Minimum Moves to Spread Stones Over Grid

Minimum Moves to Spread Stones Over Grid

1. What is this problem about?

You are given a $3 \times 3$ grid where each cell contains some number of stones. The total number of stones is exactly 9. However, some cells have 0 stones, and some have more than 1.

Your goal is to move the stones such that every cell has exactly 1 stone. In one move, you can move one stone from a cell to an adjacent cell (up, down, left, right). You want to find the minimum total moves required.
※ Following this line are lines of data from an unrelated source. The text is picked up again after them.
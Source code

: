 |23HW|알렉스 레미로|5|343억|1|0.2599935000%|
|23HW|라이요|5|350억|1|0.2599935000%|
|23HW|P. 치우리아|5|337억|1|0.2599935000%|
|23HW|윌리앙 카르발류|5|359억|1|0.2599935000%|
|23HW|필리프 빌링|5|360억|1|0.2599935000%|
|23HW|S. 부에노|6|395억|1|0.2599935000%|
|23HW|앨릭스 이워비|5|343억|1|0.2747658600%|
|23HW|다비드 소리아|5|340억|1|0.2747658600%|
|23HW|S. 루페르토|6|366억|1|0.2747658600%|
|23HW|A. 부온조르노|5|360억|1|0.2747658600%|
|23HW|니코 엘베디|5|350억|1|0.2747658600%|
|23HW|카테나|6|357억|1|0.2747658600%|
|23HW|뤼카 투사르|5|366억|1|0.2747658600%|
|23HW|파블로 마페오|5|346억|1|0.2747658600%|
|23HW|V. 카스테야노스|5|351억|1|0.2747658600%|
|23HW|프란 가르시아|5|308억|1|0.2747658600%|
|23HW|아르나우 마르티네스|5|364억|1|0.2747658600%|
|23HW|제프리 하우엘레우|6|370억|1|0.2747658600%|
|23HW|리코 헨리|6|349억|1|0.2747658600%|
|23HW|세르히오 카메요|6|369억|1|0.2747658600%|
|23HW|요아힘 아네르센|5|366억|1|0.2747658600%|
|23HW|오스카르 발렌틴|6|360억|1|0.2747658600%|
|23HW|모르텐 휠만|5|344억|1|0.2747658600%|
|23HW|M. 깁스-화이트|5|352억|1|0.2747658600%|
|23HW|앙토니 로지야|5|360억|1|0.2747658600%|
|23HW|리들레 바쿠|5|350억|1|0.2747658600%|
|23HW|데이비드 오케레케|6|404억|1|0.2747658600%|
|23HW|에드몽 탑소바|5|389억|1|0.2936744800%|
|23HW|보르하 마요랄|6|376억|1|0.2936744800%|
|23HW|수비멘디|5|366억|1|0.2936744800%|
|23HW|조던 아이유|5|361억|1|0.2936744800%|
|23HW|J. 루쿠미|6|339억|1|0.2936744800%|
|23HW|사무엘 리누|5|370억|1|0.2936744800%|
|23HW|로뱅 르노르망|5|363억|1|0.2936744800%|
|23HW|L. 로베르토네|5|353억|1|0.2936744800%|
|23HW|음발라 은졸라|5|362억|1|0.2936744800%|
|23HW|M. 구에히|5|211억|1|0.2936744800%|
2. Why is this asked in interviews?

Microsoft and Google use this to test Permutations and Bipartite Matching (or simply Recursion/Backtracking). Key competencies:

• Source and Sink: Identifying which cells have "extra" stones (sources) and which have "zero" stones (sinks).
• Optimization: Finding the best pairing of stones to empty cells.
• Recursion: Using backtracking to try all possible pairings since the grid is small ($3 \times 3$).

3. Algorithmic pattern used

The pattern is Backtracking (Permutations).
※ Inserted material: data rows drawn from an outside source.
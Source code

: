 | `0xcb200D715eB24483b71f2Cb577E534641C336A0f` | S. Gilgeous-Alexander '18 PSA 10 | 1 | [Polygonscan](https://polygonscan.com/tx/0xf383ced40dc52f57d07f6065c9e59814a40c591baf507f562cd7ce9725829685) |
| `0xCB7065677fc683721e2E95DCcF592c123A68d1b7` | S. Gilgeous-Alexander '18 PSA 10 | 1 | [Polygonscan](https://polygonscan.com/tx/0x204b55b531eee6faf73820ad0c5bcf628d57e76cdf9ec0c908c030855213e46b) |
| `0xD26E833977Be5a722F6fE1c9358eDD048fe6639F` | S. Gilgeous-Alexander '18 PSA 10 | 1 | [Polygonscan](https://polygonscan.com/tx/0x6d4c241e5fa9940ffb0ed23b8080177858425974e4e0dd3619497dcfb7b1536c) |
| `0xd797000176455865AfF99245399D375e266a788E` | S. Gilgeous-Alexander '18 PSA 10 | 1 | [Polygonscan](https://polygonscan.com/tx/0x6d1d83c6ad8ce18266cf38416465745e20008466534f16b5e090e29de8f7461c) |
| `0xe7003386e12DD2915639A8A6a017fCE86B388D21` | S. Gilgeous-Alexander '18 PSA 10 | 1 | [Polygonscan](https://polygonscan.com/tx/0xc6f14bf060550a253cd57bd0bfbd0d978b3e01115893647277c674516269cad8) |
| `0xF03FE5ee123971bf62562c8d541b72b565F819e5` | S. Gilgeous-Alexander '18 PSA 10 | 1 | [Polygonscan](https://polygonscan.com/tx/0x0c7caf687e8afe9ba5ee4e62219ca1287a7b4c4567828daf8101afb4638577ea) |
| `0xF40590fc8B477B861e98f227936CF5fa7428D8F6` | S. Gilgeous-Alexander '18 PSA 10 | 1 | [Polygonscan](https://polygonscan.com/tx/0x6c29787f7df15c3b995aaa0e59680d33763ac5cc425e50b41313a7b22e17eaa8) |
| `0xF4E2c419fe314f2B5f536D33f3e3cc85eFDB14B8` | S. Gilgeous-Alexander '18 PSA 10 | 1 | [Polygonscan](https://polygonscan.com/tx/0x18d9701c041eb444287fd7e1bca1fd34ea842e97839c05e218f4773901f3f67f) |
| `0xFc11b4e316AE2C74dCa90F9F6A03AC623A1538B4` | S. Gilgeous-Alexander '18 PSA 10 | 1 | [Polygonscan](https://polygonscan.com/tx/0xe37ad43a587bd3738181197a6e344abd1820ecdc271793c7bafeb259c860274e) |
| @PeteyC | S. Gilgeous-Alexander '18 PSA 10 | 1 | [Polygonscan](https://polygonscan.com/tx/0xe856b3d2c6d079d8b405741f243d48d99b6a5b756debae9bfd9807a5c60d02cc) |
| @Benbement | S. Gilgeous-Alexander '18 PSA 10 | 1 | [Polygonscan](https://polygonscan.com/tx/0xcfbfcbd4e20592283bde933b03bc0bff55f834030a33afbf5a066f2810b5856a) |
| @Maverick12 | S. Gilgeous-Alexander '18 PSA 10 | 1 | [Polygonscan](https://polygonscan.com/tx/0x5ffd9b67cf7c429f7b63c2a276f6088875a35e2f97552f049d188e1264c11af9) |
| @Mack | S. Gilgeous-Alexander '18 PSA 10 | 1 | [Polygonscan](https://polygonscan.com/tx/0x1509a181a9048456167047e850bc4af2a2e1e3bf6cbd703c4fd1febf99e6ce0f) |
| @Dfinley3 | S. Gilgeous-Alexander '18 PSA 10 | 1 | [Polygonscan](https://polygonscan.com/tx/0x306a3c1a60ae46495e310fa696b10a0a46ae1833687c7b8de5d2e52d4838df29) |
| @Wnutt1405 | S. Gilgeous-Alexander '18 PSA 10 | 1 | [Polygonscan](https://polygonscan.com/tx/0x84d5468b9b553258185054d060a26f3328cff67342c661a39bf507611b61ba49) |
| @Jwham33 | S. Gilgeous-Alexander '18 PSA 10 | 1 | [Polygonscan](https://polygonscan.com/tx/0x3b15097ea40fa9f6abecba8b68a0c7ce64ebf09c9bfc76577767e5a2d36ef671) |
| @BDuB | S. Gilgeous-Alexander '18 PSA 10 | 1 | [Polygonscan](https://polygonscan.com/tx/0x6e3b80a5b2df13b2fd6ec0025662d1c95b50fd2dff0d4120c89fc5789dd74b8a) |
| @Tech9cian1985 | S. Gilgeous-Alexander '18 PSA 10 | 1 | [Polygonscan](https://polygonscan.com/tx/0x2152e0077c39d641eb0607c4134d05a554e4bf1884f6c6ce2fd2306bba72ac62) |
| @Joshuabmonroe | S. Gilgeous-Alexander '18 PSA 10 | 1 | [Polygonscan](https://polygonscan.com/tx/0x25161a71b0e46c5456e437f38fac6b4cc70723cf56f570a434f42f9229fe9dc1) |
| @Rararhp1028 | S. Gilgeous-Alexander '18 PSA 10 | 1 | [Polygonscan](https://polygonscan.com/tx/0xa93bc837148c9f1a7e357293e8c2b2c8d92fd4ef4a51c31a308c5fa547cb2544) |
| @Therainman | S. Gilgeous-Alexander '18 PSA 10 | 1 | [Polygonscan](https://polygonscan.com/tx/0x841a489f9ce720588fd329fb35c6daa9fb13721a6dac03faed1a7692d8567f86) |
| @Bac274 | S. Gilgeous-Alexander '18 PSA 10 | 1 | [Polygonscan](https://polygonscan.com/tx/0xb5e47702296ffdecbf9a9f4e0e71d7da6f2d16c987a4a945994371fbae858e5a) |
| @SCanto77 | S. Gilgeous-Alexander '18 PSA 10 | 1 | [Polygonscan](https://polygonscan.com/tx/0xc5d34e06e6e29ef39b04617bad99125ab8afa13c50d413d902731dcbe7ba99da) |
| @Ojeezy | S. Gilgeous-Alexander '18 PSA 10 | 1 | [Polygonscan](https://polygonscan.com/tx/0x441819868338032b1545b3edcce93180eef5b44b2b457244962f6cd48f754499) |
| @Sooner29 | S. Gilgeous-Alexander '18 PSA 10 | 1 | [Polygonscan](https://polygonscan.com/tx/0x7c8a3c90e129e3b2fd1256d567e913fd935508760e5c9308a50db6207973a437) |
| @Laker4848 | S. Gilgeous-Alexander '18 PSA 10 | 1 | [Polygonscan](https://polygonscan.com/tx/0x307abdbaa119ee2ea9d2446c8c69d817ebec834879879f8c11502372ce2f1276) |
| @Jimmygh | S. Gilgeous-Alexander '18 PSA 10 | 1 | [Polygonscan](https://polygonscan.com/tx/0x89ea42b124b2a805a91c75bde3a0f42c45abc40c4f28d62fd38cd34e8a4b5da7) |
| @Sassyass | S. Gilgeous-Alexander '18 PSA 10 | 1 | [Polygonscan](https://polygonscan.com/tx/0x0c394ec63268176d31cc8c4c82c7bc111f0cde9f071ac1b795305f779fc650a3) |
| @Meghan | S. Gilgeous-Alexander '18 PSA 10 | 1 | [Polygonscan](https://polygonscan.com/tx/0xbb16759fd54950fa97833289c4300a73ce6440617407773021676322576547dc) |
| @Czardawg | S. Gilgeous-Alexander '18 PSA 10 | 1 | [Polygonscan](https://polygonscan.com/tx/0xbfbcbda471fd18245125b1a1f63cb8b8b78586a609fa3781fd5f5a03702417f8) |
1. Create a list of all "extra" stones. If a cell has 3 stones, add its coordinates to the list twice (since 2 stones need to move).
2. Create a list of all "empty" cells.
3. Use recursion to pair each "extra" stone with an "empty" cell.
4. For each pair, the cost is the Manhattan distance: abs(r1 - r2) + abs(c1 - c2).
5. Return the minimum total cost across all possible permutations of pairings.

4. Example explanation

Grid:

3 0 0
0 1 1
0 2 2

• Extra stones at (0, 0): 2 stones to move. List: [(0,0), (0,0)].
• Extra stones at (2, 1): 1 stone. List: [(0,0), (0,0), (2,1)].
• Extra stones at (2, 2): 1 stone. List: [(0,0), (0,0), (2,1), (2,2)].
• Empty cells: (0, 1), (0, 2), (1, 0), (2, 0). We need to pair the 4 extra stones with the 4 empty cells to minimize total Manhattan distance.

5. Common mistakes candidates make

• Greedy Pairing: Trying to move a stone to the closest empty cell. This might leave another stone with an extremely long journey. You must consider all pairings.
• Complex Pathfinding: Using BFS to find the distance between cells. In a grid without obstacles, the shortest distance is always the Manhattan distance.
• Overlooking Permutations: Not realizing that with only 9 cells, $O(n!)$ where $n \le 9$ is perfectly fine.

6. Interview preparation tip

When the input size is very small (like a $3 \times 3$ grid), always consider "Brute Force with Recursion" or "Bitmask DP." These techniques are often simpler to implement and more robust than trying to find a clever greedy or flow-based solution.